Le cortex cingulaire antérieur (aires de Brodmann 24, 25 et 32) serait ainsi impliqué dans le contrôle des fonctions autonomes, l’initiation de la réponse, l’intention, l’inhibition, le traitement du conflit ou de l’erreur, et l’allocation des ressources cognitives (Bush et al., 2000 ; Holroyd et Coles, 2002 ; Botvinick et al., 2004). Le cortex orbitofrontal (aires de Brodmann 12 et 13) jouerait un rôle dans les fonctions nécessitant un contrôle frontal du système limbique telles que l’inhibition, le codage de la valeur motivationnelle d’un objet ou d’un stimulus, la prise de décisions et le contrôle de l’action basés sur la récompense, le contrôle de l’impulsion et des interférences, l’humeur, et la personnalité/le comportement social (Bechara et al., 2000; Rolls, 2000 ). Enfin, le cortex préfrontal latéral et en particulier dorsolatéral (aires de Brodmann 9 et 46) a été associé aux fonctions mises en jeu dans le contrôle exécutif telles que le changement de l’ensemble de représentations ou de règles en cours (set-shifting), la résolution de problèmes complexes, la récupération de souvenirs en mémoire à long terme, les stratégies d’organisation, et la mémoire de travail (Goldman-Rakic, 1987 ; Fuster, 2001 ; Watanabe et al., 2005).

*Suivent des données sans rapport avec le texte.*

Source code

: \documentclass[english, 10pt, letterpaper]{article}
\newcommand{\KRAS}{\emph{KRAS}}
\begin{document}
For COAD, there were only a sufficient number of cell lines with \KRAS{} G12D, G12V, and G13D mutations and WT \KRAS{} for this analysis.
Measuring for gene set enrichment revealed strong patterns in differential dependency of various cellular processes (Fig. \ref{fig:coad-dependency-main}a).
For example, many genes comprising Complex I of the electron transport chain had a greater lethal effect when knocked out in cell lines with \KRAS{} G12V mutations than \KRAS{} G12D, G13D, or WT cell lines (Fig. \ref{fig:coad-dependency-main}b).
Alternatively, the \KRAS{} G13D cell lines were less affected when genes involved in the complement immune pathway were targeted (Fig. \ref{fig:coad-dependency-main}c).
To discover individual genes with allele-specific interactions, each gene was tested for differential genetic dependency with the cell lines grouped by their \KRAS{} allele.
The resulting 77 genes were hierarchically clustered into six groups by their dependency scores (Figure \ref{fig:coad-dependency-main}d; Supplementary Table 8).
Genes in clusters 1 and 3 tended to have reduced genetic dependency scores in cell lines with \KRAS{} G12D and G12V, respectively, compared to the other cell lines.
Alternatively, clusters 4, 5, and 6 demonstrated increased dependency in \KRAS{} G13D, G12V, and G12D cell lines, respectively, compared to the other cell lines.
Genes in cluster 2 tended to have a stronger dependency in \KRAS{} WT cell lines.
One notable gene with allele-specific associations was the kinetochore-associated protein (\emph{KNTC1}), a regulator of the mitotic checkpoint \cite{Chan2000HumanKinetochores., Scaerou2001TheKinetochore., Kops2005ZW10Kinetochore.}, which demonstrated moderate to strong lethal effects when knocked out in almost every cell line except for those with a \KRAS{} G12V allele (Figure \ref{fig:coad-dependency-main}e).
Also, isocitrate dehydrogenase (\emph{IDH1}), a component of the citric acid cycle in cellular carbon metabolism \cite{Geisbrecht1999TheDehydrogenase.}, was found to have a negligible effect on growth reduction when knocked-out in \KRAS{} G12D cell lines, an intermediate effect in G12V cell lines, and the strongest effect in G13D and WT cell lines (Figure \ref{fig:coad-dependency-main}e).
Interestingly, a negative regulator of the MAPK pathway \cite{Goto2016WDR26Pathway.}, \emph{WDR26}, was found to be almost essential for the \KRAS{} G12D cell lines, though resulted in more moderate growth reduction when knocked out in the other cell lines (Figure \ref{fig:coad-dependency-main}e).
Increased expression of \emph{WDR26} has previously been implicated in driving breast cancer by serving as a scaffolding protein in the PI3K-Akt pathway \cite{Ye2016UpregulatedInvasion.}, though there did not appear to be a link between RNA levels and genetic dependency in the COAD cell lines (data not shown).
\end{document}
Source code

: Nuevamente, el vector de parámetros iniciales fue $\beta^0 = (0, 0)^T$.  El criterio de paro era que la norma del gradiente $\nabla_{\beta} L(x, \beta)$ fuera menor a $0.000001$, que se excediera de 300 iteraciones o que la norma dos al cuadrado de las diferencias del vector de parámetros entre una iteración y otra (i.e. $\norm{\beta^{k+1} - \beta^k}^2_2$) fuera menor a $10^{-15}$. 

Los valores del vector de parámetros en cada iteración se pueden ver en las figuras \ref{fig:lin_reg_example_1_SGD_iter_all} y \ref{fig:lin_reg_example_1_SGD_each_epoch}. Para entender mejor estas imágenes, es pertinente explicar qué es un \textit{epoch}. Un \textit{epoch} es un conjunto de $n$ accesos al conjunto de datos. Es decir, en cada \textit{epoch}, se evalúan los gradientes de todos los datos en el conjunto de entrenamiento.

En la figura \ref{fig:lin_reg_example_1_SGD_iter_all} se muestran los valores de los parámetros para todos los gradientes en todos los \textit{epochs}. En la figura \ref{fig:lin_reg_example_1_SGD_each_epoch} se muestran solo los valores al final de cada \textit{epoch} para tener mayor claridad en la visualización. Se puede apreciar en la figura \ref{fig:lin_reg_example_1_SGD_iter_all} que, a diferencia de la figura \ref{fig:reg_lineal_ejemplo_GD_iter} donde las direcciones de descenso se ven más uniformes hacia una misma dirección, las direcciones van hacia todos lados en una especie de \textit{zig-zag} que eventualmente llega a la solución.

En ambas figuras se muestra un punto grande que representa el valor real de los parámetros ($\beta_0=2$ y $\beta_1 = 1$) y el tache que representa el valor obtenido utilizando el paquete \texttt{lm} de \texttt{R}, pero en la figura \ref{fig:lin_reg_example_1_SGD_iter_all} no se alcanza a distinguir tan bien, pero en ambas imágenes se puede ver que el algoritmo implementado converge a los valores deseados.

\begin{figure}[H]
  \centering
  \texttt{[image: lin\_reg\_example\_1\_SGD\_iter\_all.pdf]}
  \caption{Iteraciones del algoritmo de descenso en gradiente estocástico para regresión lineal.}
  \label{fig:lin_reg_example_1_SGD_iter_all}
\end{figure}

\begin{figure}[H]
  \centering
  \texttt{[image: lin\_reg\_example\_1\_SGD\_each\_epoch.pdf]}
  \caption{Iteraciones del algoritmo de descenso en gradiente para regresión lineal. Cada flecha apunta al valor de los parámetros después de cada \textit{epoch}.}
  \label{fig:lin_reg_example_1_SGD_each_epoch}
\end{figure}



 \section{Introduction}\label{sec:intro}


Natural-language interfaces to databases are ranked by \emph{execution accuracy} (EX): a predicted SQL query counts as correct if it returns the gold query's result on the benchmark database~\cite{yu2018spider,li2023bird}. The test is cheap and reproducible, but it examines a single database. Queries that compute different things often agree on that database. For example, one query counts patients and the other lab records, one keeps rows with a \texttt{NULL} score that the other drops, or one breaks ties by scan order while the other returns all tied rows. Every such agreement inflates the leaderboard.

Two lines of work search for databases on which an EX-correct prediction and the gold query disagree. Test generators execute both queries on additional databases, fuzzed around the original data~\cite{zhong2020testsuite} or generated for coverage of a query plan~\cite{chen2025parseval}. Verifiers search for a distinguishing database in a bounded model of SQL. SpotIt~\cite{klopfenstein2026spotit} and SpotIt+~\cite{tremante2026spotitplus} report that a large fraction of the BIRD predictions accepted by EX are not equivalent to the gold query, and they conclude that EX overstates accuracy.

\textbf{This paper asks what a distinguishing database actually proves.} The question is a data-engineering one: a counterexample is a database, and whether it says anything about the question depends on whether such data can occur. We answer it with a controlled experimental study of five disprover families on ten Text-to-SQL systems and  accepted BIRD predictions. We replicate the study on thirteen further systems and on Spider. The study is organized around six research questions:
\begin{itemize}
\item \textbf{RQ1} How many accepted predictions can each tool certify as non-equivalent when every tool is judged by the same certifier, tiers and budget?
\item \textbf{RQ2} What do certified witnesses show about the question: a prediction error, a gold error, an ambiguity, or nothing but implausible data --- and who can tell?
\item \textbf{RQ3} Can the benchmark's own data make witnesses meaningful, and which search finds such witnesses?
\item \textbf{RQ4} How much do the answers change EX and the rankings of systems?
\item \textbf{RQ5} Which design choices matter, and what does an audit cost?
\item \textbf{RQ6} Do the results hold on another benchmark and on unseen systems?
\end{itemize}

Selon certains auteurs, cette région se serait développée à partir des régions motrices (situées dans la partie postérieure du lobe frontal), et serait apparue plus tardivement au cours de l’évolution des espèces que le cortex préfrontal ventral et médial (Banyas, 1999; Fuster, 2002).
Enfin, le cortex préfrontal partage avec les autres régions corticales un grand nombre de neurotransmetteurs et neuromodulateurs. On y trouve notamment des projections des systèmes noradrénergique, sérotoninergique (5-HT), dopaminergique, et cholinergique (ACh) ; il contient également du GABA, du glutamate, et des neuropeptides. Contrairement aux autres systèmes de neurotransmission, le système cortical dopaminergique intéresse principalement le lobe frontal, en particulier le cortex moteur et, dans une moindre mesure, le cortex préfrontal (Fuster, 1989). Des déficits de ce système seraient impliqués dans la schizophrénie et, via les noyaux gris centraux, dans la maladie de Parkinson et l’addiction aux drogues (voir section I.2) (Volkow et al., 1996 ; Di Chiara, 1999). Le cortex préfrontal serait donc engagé dans des fonctions cognitives aussi diverses que l’inhibition d’une réponse dominante, l’estimation de la durée, le maintien de l’attention, l’anticipation, la recherche en mémoire, le traitement de la récompense et de la punition, le développement et l’exécution d’un plan, le raisonnement, la prise de décision, l’attribution des ressources cognitives, le traitement de séquences d’évènements, l’adaptation à de nouvelles situations, le guidage du comportement et de la fluence, la conceptualisation. Les indices d’une organisation topographique et d’une certaine complémentarité de ces fonctions ont cependant motivé l’élaboration de modèles visant à unifier le fonctionnement du cortex préfrontal, en relation avec le contrôle exécutif. Le prochain chapitre décrit ces approches théoriques, qui s’inscrivent dans l’histoire des sciences cognitives.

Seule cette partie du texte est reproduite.